The current study has important strengths and limitations. The major strength is the supervised nature of the study. Supervising physical activity removes the need to question compliance or to rely on activity questionnaires. Further, all exercise sessions were supervised and adherence to the activities was essentially 100%. Moreover, the study was randomized; hence, we can extrapolate adherence to the general population. On the other hand, the major limitations is only patients with sickle cell anemia (SCA) in asymptomatic steady state were enrolled in the study, so the value of this study is only related to SCA in asymptomatic steady state, also a small sample size in both groups may limit the possibility of generalization of the findings in the present study. Finally, within the limit of this study, aerobic exercise training is recommended for modulation of low grade systemic inflammation and immune system among patients with SCA in asymptomatic steady state.
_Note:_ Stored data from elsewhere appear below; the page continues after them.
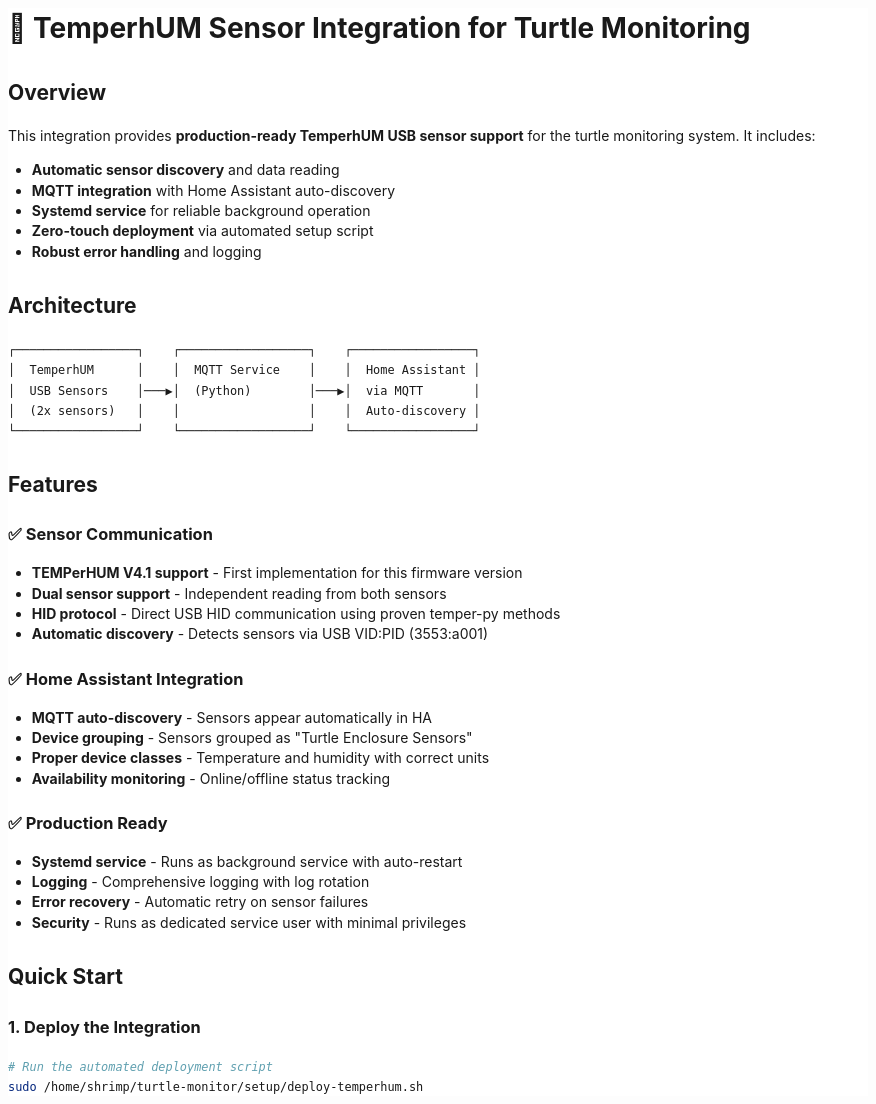 # 🐢 TemperhUM Sensor Integration for Turtle Monitoring

## Overview

This integration provides **production-ready TemperhUM USB sensor support** for the turtle monitoring system. It includes:

- **Automatic sensor discovery** and data reading
- **MQTT integration** with Home Assistant auto-discovery  
- **Systemd service** for reliable background operation
- **Zero-touch deployment** via automated setup script
- **Robust error handling** and logging

## Architecture

```
┌─────────────────┐    ┌──────────────────┐    ┌─────────────────┐
│  TemperhUM      │    │  MQTT Service    │    │  Home Assistant │
│  USB Sensors    │───▶│  (Python)        │───▶│  via MQTT       │
│  (2x sensors)   │    │                  │    │  Auto-discovery │
└─────────────────┘    └──────────────────┘    └─────────────────┘
```

## Features

### ✅ **Sensor Communication**
- **TEMPerHUM V4.1 support** - First implementation for this firmware version
- **Dual sensor support** - Independent reading from both sensors
- **HID protocol** - Direct USB HID communication using proven temper-py methods
- **Automatic discovery** - Detects sensors via USB VID:PID (3553:a001)

### ✅ **Home Assistant Integration**
- **MQTT auto-discovery** - Sensors appear automatically in HA
- **Device grouping** - Sensors grouped as "Turtle Enclosure Sensors"
- **Proper device classes** - Temperature and humidity with correct units
- **Availability monitoring** - Online/offline status tracking

### ✅ **Production Ready**
- **Systemd service** - Runs as background service with auto-restart
- **Logging** - Comprehensive logging with log rotation
- **Error recovery** - Automatic retry on sensor failures
- **Security** - Runs as dedicated service user with minimal privileges

## Quick Start

### 1. Deploy the Integration

```bash
# Run the automated deployment script
sudo /home/shrimp/turtle-monitor/setup/deploy-temperhum.sh
```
Further researches are needed to explore the impact of aerobic exercise training on quality of life and other biochemical parameters among patients with SCA.

Conclusion

The current study provides evidence that aerobic exercise training improves inflammatory markers and immune system in patients with sickle cell anemia (SCA) in asymptomatic steady state.

Acknowledgment

This project was funded by the Deanship of Scientific Research (DSR) at King Abdulaziz University, Jeddah, under grant no. (G-14-290-38). The authors, therefore, acknowledge with thanks DSR for technical and financial support.

Conflict of interest

Authors declare that there is no conflict of interest.